[Document images with source code]
━━━━━━━━━━━━━━━━━━━━

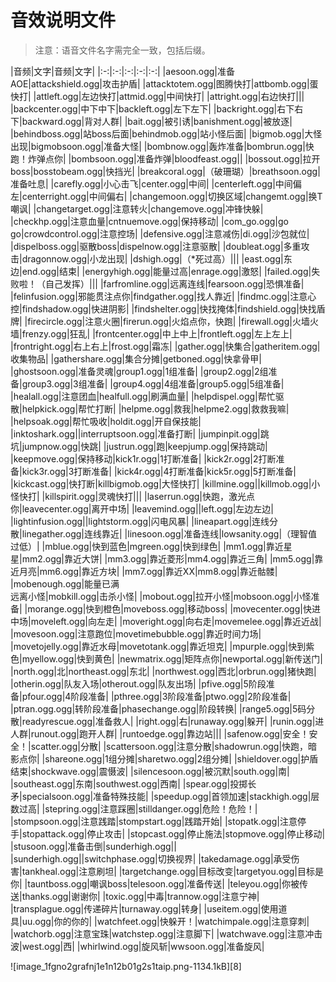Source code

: # 音效说明文件

> 注意：语音文件名字需完全一致，包括后缀。

|音频|文字|音频|文字|
|:-:|:-:|:-:|:-:|:-:|
|aesoon.ogg|准备AOE|attackshield.ogg|攻击护盾|
|attacktotem.ogg|图腾快打|attbomb.ogg|蛋快打|
|attleft.ogg|左边快打|attmid.ogg|中间快打|
|attright.ogg|右边快打|||
|backcenter.ogg|中下中下|backleft.ogg|左下左下|
|backright.ogg|右下右下|backward.ogg|背对人群|
|bait.ogg|被引诱|banishment.ogg|被放逐|
|behindboss.ogg|站boss后面|behindmob.ogg|站小怪后面|
|bigmob.ogg|大怪出现|bigmobsoon.ogg|准备大怪|
|bombnow.ogg|轰炸准备|bombrun.ogg|快跑！炸弹点你|
|bombsoon.ogg|准备炸弹|bloodfeast.ogg||
|bossout.ogg|拉开boss|bosstobeam.ogg|快挡光|
|breakcoral.ogg|（破珊瑚）|breathsoon.ogg|准备吐息|
|carefly.ogg|小心击飞|center.ogg|中间|
|centerleft.ogg|中间偏左|centerright.ogg|中间偏右|
|changemoon.ogg|切换区域|changemt.ogg|换T嘲讽|
|changetarget.ogg|注意转火|changemove.ogg|冲锋快躲|
|checkhp.ogg|注意血量|cntnuemove.ogg|保持移动|
|com_go.ogg|go go|crowdcontrol.ogg|注意控场|
|defensive.ogg|注意减伤|di.ogg|沙包就位|
|dispelboss.ogg|驱散boss|dispelnow.ogg|注意驱散|
|doubleat.ogg|多重攻击|dragonnow.ogg|小龙出现|
|dshigh.ogg|（*死过高）|||
|east.ogg|东边|end.ogg|结束|
|energyhigh.ogg|能量过高|enrage.ogg|激怒|
|failed.ogg|失败啦！（自己发挥）|||
|farfromline.ogg|远离连线|fearsoon.ogg|恐惧准备|
|felinfusion.ogg|邪能贯注点你|findgather.ogg|找人靠近|
|findmc.ogg|注意心控|findshadow.ogg|快进阴影|
|findshelter.ogg|快找掩体|findshield.ogg|快找盾牌|
|firecircle.ogg|注意火圈|firerun.ogg|火焰点你，快跑|
|firewall.ogg|火墙火墙|frenzy.ogg|狂乱|
|frontcenter.ogg|中上中上|frontleft.ogg|左上左上|
|frontright.ogg|右上右上|frost.ogg|霜冻|
|gather.ogg|快集合|gatheritem.ogg|收集物品|
|gathershare.ogg|集合分摊|getboned.ogg|快拿骨甲|
|ghostsoon.ogg|准备灵魂|group1.ogg|1组准备|
|group2.ogg|2组准备|group3.ogg|3组准备|
|group4.ogg|4组准备|group5.ogg|5组准备|
|healall.ogg|注意团血|healfull.ogg|刷满血量|
|helpdispel.ogg|帮忙驱散|helpkick.ogg|帮忙打断|
|helpme.ogg|救我|helpme2.ogg|救救我嘛|
|helpsoak.ogg|帮忙吸收|holdit.ogg|开自保技能|
|inktoshark.ogg||interruptsoon.ogg|准备打断|
|jumpinpit.ogg|跳坑|jumpnow.ogg|快跳|
|justrun.ogg|跑|keepjump.ogg|保持跳动|
|keepmove.ogg|保持移动|kick1r.ogg|1打断准备|
|kick2r.ogg|2打断准备|kick3r.ogg|3打断准备|
|kick4r.ogg|4打断准备|kick5r.ogg|5打断准备|
|kickcast.ogg|快打断|killbigmob.ogg|大怪快打|
|killmine.ogg||killmob.ogg|小怪快打|
|killspirit.ogg|灵魂快打|||
|laserrun.ogg|快跑，激光点你|leavecenter.ogg|离开中场|
|leavemind.ogg||left.ogg|左边左边|
|lightinfusion.ogg||lightstorm.ogg|闪电风暴|
|lineapart.ogg|连线分散|linegather.ogg|连线靠近|
|linesoon.ogg|准备连线|lowsanity.ogg|（理智值过低）|
|mblue.ogg|快到蓝色|mgreen.ogg|快到绿色|
|mm1.ogg|靠近星星|mm2.ogg|靠近大饼|
|mm3.ogg|靠近菱形|mm4.ogg|靠近三角|
|mm5.ogg|靠近月亮|mm6.ogg|靠近方块|
|mm7.ogg|靠近XX|mm8.ogg|靠近骷髅|
|mobenough.ogg|能量已满<br>远离小怪|mobkill.ogg|击杀小怪|
|mobout.ogg|拉开小怪|mobsoon.ogg|小怪准备|
|morange.ogg|快到橙色|moveboss.ogg|移动boss|
|movecenter.ogg|快进中场|moveleft.ogg|向左走|
|moveright.ogg|向右走|movemelee.ogg|靠近近战|
|movesoon.ogg|注意跑位|movetimebubble.ogg|靠近时间力场|
|movetojelly.ogg|靠近水母|movetotank.ogg|靠近坦克|
|mpurple.ogg|快到紫色|myellow.ogg|快到黄色|
|newmatrix.ogg|矩阵点你|newportal.ogg|新传送门|
|north.ogg|北|northeast.ogg|东北|
|northwest.ogg|西北|orbrun.ogg|猪快跑|
|otherin.ogg|队友入场|otherout.ogg|队友出场|
|pfive.ogg|5阶段准备|pfour.ogg|4阶段准备|
|pthree.ogg|3阶段准备|ptwo.ogg|2阶段准备|
|ptran.ogg.ogg|转阶段准备|phasechange.ogg|阶段转换|
|range5.ogg|5码分散|readyrescue.ogg|准备救人|
|right.ogg|右|runaway.ogg|躲开|
|runin.ogg|进人群|runout.ogg|跑开人群|
|runtoedge.ogg|靠边站|||
|safenow.ogg|安全！安全！|scatter.ogg|分散|
|scattersoon.ogg|注意分散|shadowrun.ogg|快跑，暗影点你|
|shareone.ogg|1组分摊|sharetwo.ogg|2组分摊|
|shieldover.ogg|护盾结束|shockwave.ogg|震慑波|
|silencesoon.ogg|被沉默|south.ogg|南|
|southeast.ogg|东南|southwest.ogg|西南|
|spear.ogg|投掷长矛|specialsoon.ogg|准备特殊技能|
|speedup.ogg|首领加速|stackhigh.ogg|层数过高|
|stepring.ogg|注意踩圈|stilldanger.ogg|危险！危险！|
|stompsoon.ogg|注意践踏|stompstart.ogg|践踏开始|
|stopatk.ogg|注意停手|stopattack.ogg|停止攻击|
|stopcast.ogg|停止施法|stopmove.ogg|停止移动|
|stusoon.ogg|准备击倒|sunderhigh.ogg||
|sunderhigh.ogg||switchphase.ogg|切换视界|
|takedamage.ogg|承受伤害|tankheal.ogg|注意刷坦|
|targetchange.ogg|目标改变|targetyou.ogg|目标是你|
|tauntboss.ogg|嘲讽boss|telesoon.ogg|准备传送|
|teleyou.ogg|你被传送|thanks.ogg|谢谢你|
|toxic.ogg|中毒|trannow.ogg|注意宁神|
|transplague.ogg|传递碎片|turnaway.ogg|转身|
|useitem.ogg|使用道具|uu.ogg|你的你的|
|watchfeet.ogg|快躲开！|watchimpale.ogg|注意穿刺|
|watchorb.ogg|注意宝珠|watchstep.ogg|注意脚下|
|watchwave.ogg|注意冲击波|west.ogg|西|
|whirlwind.ogg|旋风斩|wwsoon.ogg|准备旋风|

![image_1fgno2grafnj1e1n12b01g2s1taip.png-1134.1kB][8]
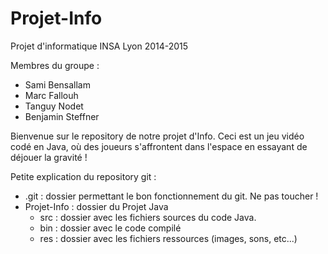 # Projet-Info
Projet d'informatique INSA Lyon 2014-2015

Membres du groupe :
* Sami Bensallam
* Marc Fallouh
* Tanguy Nodet
* Benjamin Steffner

Bienvenue sur le repository de notre projet d'Info.
Ceci est un jeu vidéo codé en Java, où des joueurs s'affrontent dans l'espace en essayant de déjouer la gravité !

Petite explication du repository git :
* .git : dossier permettant le bon fonctionnement du git. Ne pas toucher !
* Projet-Info : dossier du Projet Java
    * src : dossier avec les fichiers sources du code Java.
    * bin : dossier avec le code compilé
    * res : dossier avec les fichiers ressources (images, sons, etc...)


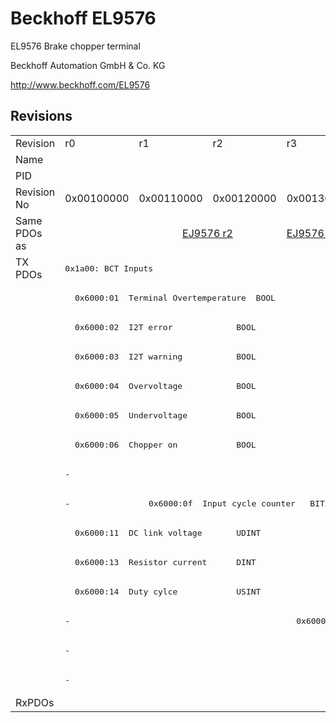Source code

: # Beckhoff EL9576

EL9576 Brake chopper terminal

Beckhoff Automation GmbH & Co. KG

http://www.beckhoff.com/EL9576

## Revisions
<table>
<tr>
<td>Revision</td>
<td>r0</td>
<td>r1</td>
<td>r2</td>
<td>r3</td>
<td>r4</td>
<td>r5</td>
<td>r6</td>
</tr>
<tr>
<td>Name</td>
<td colspan=7 align="center">EL9576 Brake chopper terminal</td>
</tr>
<tr>
<td>PID</td>
<td colspan=7 align="center">0x25683052</td>
</tr>
<tr>
<td>Revision No</td>
<td>0x00100000</td>
<td>0x00110000</td>
<td>0x00120000</td>
<td>0x00130000</td>
<td>0x00140000</td>
<td>0x00150000</td>
<td>0x00160000</td>
</tr>
<tr>
<td>Same PDOs as</td>
<td></td>
<td colspan=2 align="center"><a href="EJ9576.md">EJ9576 r2</a></td>
<td><a href="EJ9576.md">EJ9576 r3</a></td>
<td colspan=2 align="center"><a href="EJ9576.md">EJ9576 r4</a></td>
<td><a href="EJ9576.md">EJ9576 r6</a><br/><a href="EP9576-1032.md">EP9576-1032 r0</a></td>
</tr>
<tr>
<td rowspan=15 valign=top>TX PDOs</td>
<td colspan=7 align="left"><pre>0x1a00: BCT Inputs</pre></td>
<td></td>
</tr>
<tr>
<td colspan=7 align="left"><pre>  0x6000:01  Terminal Overtemperature  BOOL</pre></td>
</tr>
<tr>
<td colspan=7 align="left"><pre>  0x6000:02  I2T error             BOOL</pre></td>
</tr>
<tr>
<td colspan=7 align="left"><pre>  0x6000:03  I2T warning           BOOL</pre></td>
</tr>
<tr>
<td colspan=7 align="left"><pre>  0x6000:04  Overvoltage           BOOL</pre></td>
</tr>
<tr>
<td colspan=7 align="left"><pre>  0x6000:05  Undervoltage          BOOL</pre></td>
</tr>
<tr>
<td colspan=7 align="left"><pre>  0x6000:06  Chopper on            BOOL</pre></td>
</tr>
<tr>
<td colspan=6 align="left"><pre>-</pre></td>
<td><pre>  0x6000:07  Overcurrent Protection  BOOL</pre></td>
</tr>
<tr>
<td><pre>-</pre></td>
<td colspan=6 align="left"><pre>  0x6000:0f  Input cycle counter   BIT2</pre></td>
</tr>
<tr>
<td colspan=7 align="left"><pre>  0x6000:11  DC link voltage       UDINT</pre></td>
</tr>
<tr>
<td colspan=4 align="left"><pre>  0x6000:13  Resistor current      DINT</pre></td>
<td colspan=3 align="left"><pre>  0x6000:13  Resistor Current      DINT</pre></td>
</tr>
<tr>
<td colspan=4 align="left"><pre>  0x6000:14  Duty cylce            USINT</pre></td>
<td colspan=3 align="left"><pre>  0x6000:14  Duty Cycle            USINT</pre></td>
</tr>
<tr>
<td colspan=3 align="left"><pre>-</pre></td>
<td><pre>  0x6000:15  I2T load factor       USINT</pre></td>
<td colspan=3 align="left"><pre>-</pre></td>
</tr>
<tr>
<td colspan=4 align="left"><pre>-</pre></td>
<td colspan=3 align="left"><pre>0x1a01: BCT Load</pre></td>
</tr>
<tr>
<td colspan=4 align="left"><pre>-</pre></td>
<td colspan=3 align="left"><pre>  0x6001:01  I2T load factor       USINT</pre></td>
</tr>
<tr>
<td>RxPDOs</td>
<td colspan=7 align="left"></td>
</tr>
</table>
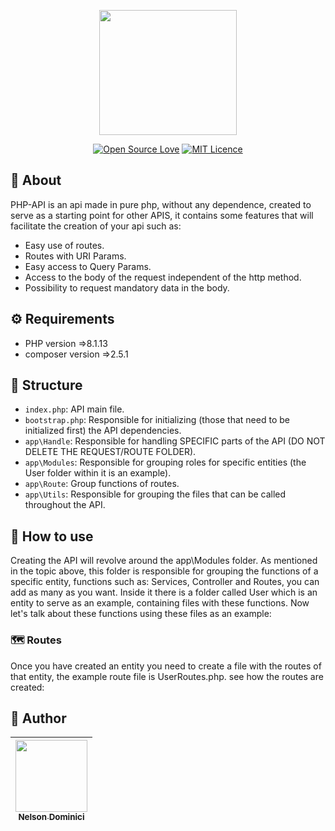<p align="center" >

<img style="object-fit: cover;" src="https://user-images.githubusercontent.com/89428967/219802149-5f759c02-f575-461e-a777-29e5029d55fe.png" width="220px" height="200px">


</p>

<span align="center" >

[![Open Source Love](https://badges.frapsoft.com/os/v2/open-source.png?v=103)](https://github.com/ellerbrock/open-source-badges/)
[![MIT Licence](https://badges.frapsoft.com/os/mit/mit.svg?v=103)](https://opensource.org/licenses/mit-license.php)

</span>

<h2>🚀 About</h2>
<p>
  PHP-API is an api made in pure php, without any dependence, created to serve as a starting point for other APIS, it contains some features that will facilitate the creation of your api such as:
<p>

<ul>
  <li>Easy use of routes.</li>
  <li>Routes with URI Params.</li>
  <li>Easy access to Query Params.</li>
  <li>Access to the body of the request independent of the http method.</li>
  <liBody data protected against xss attacks.</li>
  <li>Possibility to request mandatory data in the body.</li>
</ul>

<h2>⚙ Requirements</h2>
<ul>
  <li>PHP version =>8.1.13</li>
  <li>composer version =>2.5.1</li>
</ul>

## 🌱 Structure

- `index.php`: API main file. 
- `bootstrap.php`: Responsible for initializing (those that need to be initialized first) the API dependencies.
- `app\Handle`: Responsible for handling SPECIFIC parts of the API (DO NOT DELETE THE REQUEST/ROUTE FOLDER).
- `app\Modules`: Responsible for grouping roles for specific entities (the User folder within it is an example).
- `app\Route`: Group functions of routes.
- `app\Utils`: Responsible for grouping the files that can be called throughout the API.

## 🌿 How to use
<p>

Creating the API will revolve around the app\Modules folder. As mentioned in the topic above, this folder is responsible for grouping the functions of a specific entity, functions such as: Services, Controller and Routes, you can add as many as you want. Inside it there is a folder called User which is an entity to serve as an example, containing files with these functions. Now let's talk about these functions using these files as an example:

</p>

### 🗺 Routes
<p>

Once you have created an entity you need to create a file with the routes of that entity, the example route file is UserRoutes.php. see how the routes are created:

</p>


<h2>🧷 Author</h2>

| [<img src="https://avatars.githubusercontent.com/Nelson-Dominici" width=115><br><sub>Nelson Dominici</sub>](https://github.com/Nelson-Dominici) |
| :---: |
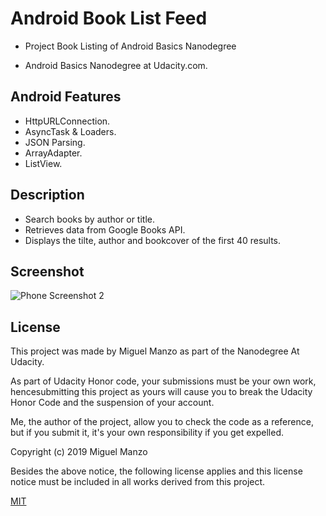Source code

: # Android Book List Feed

- Project Book Listing of Android Basics Nanodegree

- Android Basics Nanodegree at Udacity.com.
## Android Features
- HttpURLConnection.
- AsyncTask & Loaders.
- JSON Parsing.
- ArrayAdapter.
- ListView.



## Description


- Search books by author or title.
- Retrieves data from Google Books API.
- Displays the tilte, author and bookcover of the first 40 results.

## Screenshot

![Phone Screenshot 2](https://user-images.githubusercontent.com/8432815/61989424-0a8b5180-affd-11e9-9cb2-8b41ee505c84.jpg)

## License

This project was made by Miguel Manzo as part of the Nanodegree At Udacity.

As part of Udacity Honor code, your submissions must be your own work, hencesubmitting this project as yours will cause you to break the Udacity Honor Code and the suspension of your account.

Me, the author of the project, allow you to check the code as a reference, but if you submit it, it's your own responsibility if you get expelled.

Copyright (c) 2019 Miguel Manzo

Besides the above notice, the following license applies and this license notice must be included in all works derived from this project.

[MIT](https://choosealicense.com/licenses/mit/)
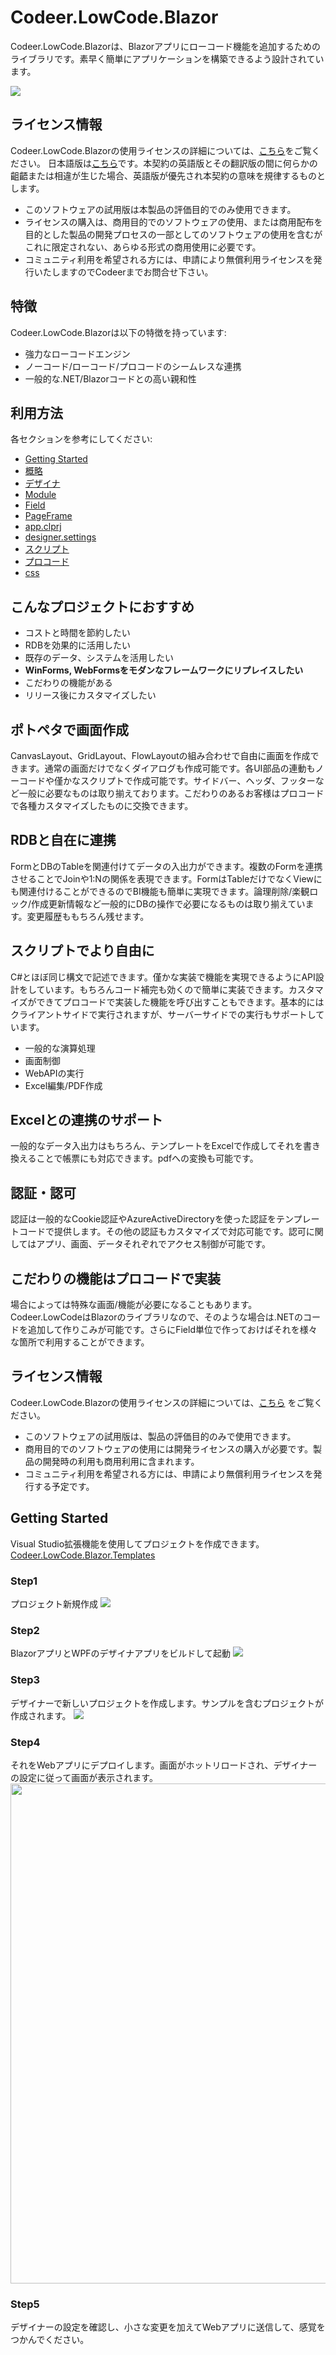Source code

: # Codeer.LowCode.Blazor

Codeer.LowCode.Blazorは、Blazorアプリにローコード機能を追加するためのライブラリです。素早く簡単にアプリケーションを構築できるよう設計されています。

<img src="../Image/lc_logo.png">

## ライセンス情報
Codeer.LowCode.Blazorの使用ライセンスの詳細については、[こちら](https://www.nuget.org/packages/Codeer.LowCode.Blazor/1.0.0/License)をご覧ください。
日本語版は[こちら](LicenseJP.md)です。本契約の英語版とその翻訳版の間に何らかの齟齬または相違が生じた場合、英語版が優先され本契約の意味を規律するものとします。

- このソフトウェアの試用版は本製品の評価目的でのみ使用できます。
- ライセンスの購入は、商用目的でのソフトウェアの使用、または商用配布を目的とした製品の開発プロセスの一部としてのソフトウェアの使用を含むがこれに限定されない、あらゆる形式の商用使用に必要です。
- コミュニティ利用を希望される方には、申請により無償利用ライセンスを発行いたしますのでCodeerまでお問合せ下さい。

## 特徴
Codeer.LowCode.Blazorは以下の特徴を持っています:
- 強力なローコードエンジン
- ノーコード/ローコード/プロコードのシームレスな連携
- 一般的な.NET/Blazorコードとの高い親和性

## 利用方法
各セクションを参考にしてください:
- [Getting Started](#getting-started)
- [概略](architecture.md)
- [デザイナ](designer.md)
- [Module](module.md)
- [Field](field.md)
- [PageFrame](page_frame.md)
- [app.clprj](app_clprj.md)
- [designer.settings](designer_settings.md)
- [スクリプト](script.md)
- [プロコード](procode.md)
- [css](css.md)

## こんなプロジェクトにおすすめ
- コストと時間を節約したい
- RDBを効果的に活用したい
- 既存のデータ、システムを活用したい
- **WinForms, WebFormsをモダンなフレームワークにリプレイスしたい**
- こだわりの機能がある
- リリース後にカスタマイズしたい

## ポトペタで画面作成
CanvasLayout、GridLayout、FlowLayoutの組み合わせで自由に画面を作成できます。通常の画面だけでなくダイアログも作成可能です。各UI部品の連動もノーコードや僅かなスクリプトで作成可能です。サイドバー、ヘッダ、フッターなど一般に必要なものは取り揃えております。こだわりのあるお客様はプロコードで各種カスタマイズしたものに交換できます。

## RDBと自在に連携
FormとDBのTableを関連付けてデータの入出力ができます。複数のFormを連携させることでJoinや1:Nの関係を表現できます。FormはTableだけでなくViewにも関連付けることができるのでBI機能も簡単に実現できます。論理削除/楽観ロック/作成更新情報など一般的にDBの操作で必要になるものは取り揃えています。変更履歴ももちろん残せます。

## スクリプトでより自由に
C#とほぼ同じ構文で記述できます。僅かな実装で機能を実現できるようにAPI設計をしています。もちろんコード補完も効くので簡単に実装できます。カスタマイズができてプロコードで実装した機能を呼び出すこともできます。基本的にはクライアントサイドで実行されますが、サーバーサイドでの実行もサポートしています。
- 一般的な演算処理
- 画面制御
- WebAPIの実行
- Excel編集/PDF作成

## Excelとの連携のサポート
一般的なデータ入出力はもちろん、テンプレートをExcelで作成してそれを書き換えることで帳票にも対応できます。pdfへの変換も可能です。

## 認証・認可
認証は一般的なCookie認証やAzureActiveDirectoryを使った認証をテンプレートコードで提供します。その他の認証もカスタマイズで対応可能です。認可に関してはアプリ、画面、データそれぞれでアクセス制御が可能です。

## こだわりの機能はプロコードで実装
場合によっては特殊な画面/機能が必要になることもあります。Codeer.LowCodeはBlazorのライブラリなので、そのような場合は.NETのコードを追加して作りこみが可能です。さらにField単位で作っておけばそれを様々な箇所で利用することができます。

## ライセンス情報
Codeer.LowCode.Blazorの使用ライセンスの詳細については、[こちら](https://www.nuget.org/packages/Codeer.LowCode.Blazor/1.0.0/License) をご覧ください。
- このソフトウェアの試用版は、製品の評価目的のみで使用できます。
- 商用目的でのソフトウェアの使用には開発ライセンスの購入が必要です。製品の開発時の利用も商用利用に含まれます。
- コミュニティ利用を希望される方には、申請により無償利用ライセンスを発行する予定です。

## Getting Started
Visual Studio拡張機能を使用してプロジェクトを作成できます。 
[Codeer.LowCode.Blazor.Templates](https://marketplace.visualstudio.com/items?itemName=Codeer.LowCodeBlazor)

### Step1
プロジェクト新規作成
<img src="../Image/step1.png">

### Step2
BlazorアプリとWPFのデザイナアプリをビルドして起動
<img src="../Image/step2.png">

### Step3
デザイナーで新しいプロジェクトを作成します。サンプルを含むプロジェクトが作成されます。
<img src="../Image/step3.png">

### Step4
それをWebアプリにデプロイします。画面がホットリロードされ、デザイナーの設定に従って画面が表示されます。
<img src="../Image/step4.png" width="800">

### Step5
デザイナーの設定を確認し、小さな変更を加えてWebアプリに送信して、感覚をつかんでください。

━━━━━━━━━━━━━━━━━━━━

What the exercise asks:
The lines from the one containing "- WebAPIの実行" through the final line of the entries above are to be printed exactly, with nothing added.

Written solution:
- WebAPIの実行
- Excel編集/PDF作成

## Excelとの連携のサポート
一般的なデータ入出力はもちろん、テンプレートをExcelで作成してそれを書き換えることで帳票にも対応できます。pdfへの変換も可能です。

## 認証・認可
認証は一般的なCookie認証やAzureActiveDirectoryを使った認証をテンプレートコードで提供します。その他の認証もカスタマイズで対応可能です。認可に関してはアプリ、画面、データそれぞれでアクセス制御が可能です。

## こだわりの機能はプロコードで実装
場合によっては特殊な画面/機能が必要になることもあります。Codeer.LowCodeはBlazorのライブラリなので、そのような場合は.NETのコードを追加して作りこみが可能です。さらにField単位で作っておけばそれを様々な箇所で利用することができます。

## ライセンス情報
Codeer.LowCode.Blazorの使用ライセンスの詳細については、[こちら](https://www.nuget.org/packages/Codeer.LowCode.Blazor/1.0.0/License) をご覧ください。
- このソフトウェアの試用版は、製品の評価目的のみで使用できます。
- 商用目的でのソフトウェアの使用には開発ライセンスの購入が必要です。製品の開発時の利用も商用利用に含まれます。
- コミュニティ利用を希望される方には、申請により無償利用ライセンスを発行する予定です。

## Getting Started
Visual Studio拡張機能を使用してプロジェクトを作成できます。 
[Codeer.LowCode.Blazor.Templates](https://marketplace.visualstudio.com/items?itemName=Codeer.LowCodeBlazor)

### Step1
プロジェクト新規作成
<img src="../Image/step1.png">

### Step2
BlazorアプリとWPFのデザイナアプリをビルドして起動
<img src="../Image/step2.png">

### Step3
デザイナーで新しいプロジェクトを作成します。サンプルを含むプロジェクトが作成されます。
<img src="../Image/step3.png">

### Step4
それをWebアプリにデプロイします。画面がホットリロードされ、デザイナーの設定に従って画面が表示されます。
<img src="../Image/step4.png" width="800">

### Step5
デザイナーの設定を確認し、小さな変更を加えてWebアプリに送信して、感覚をつかんでください。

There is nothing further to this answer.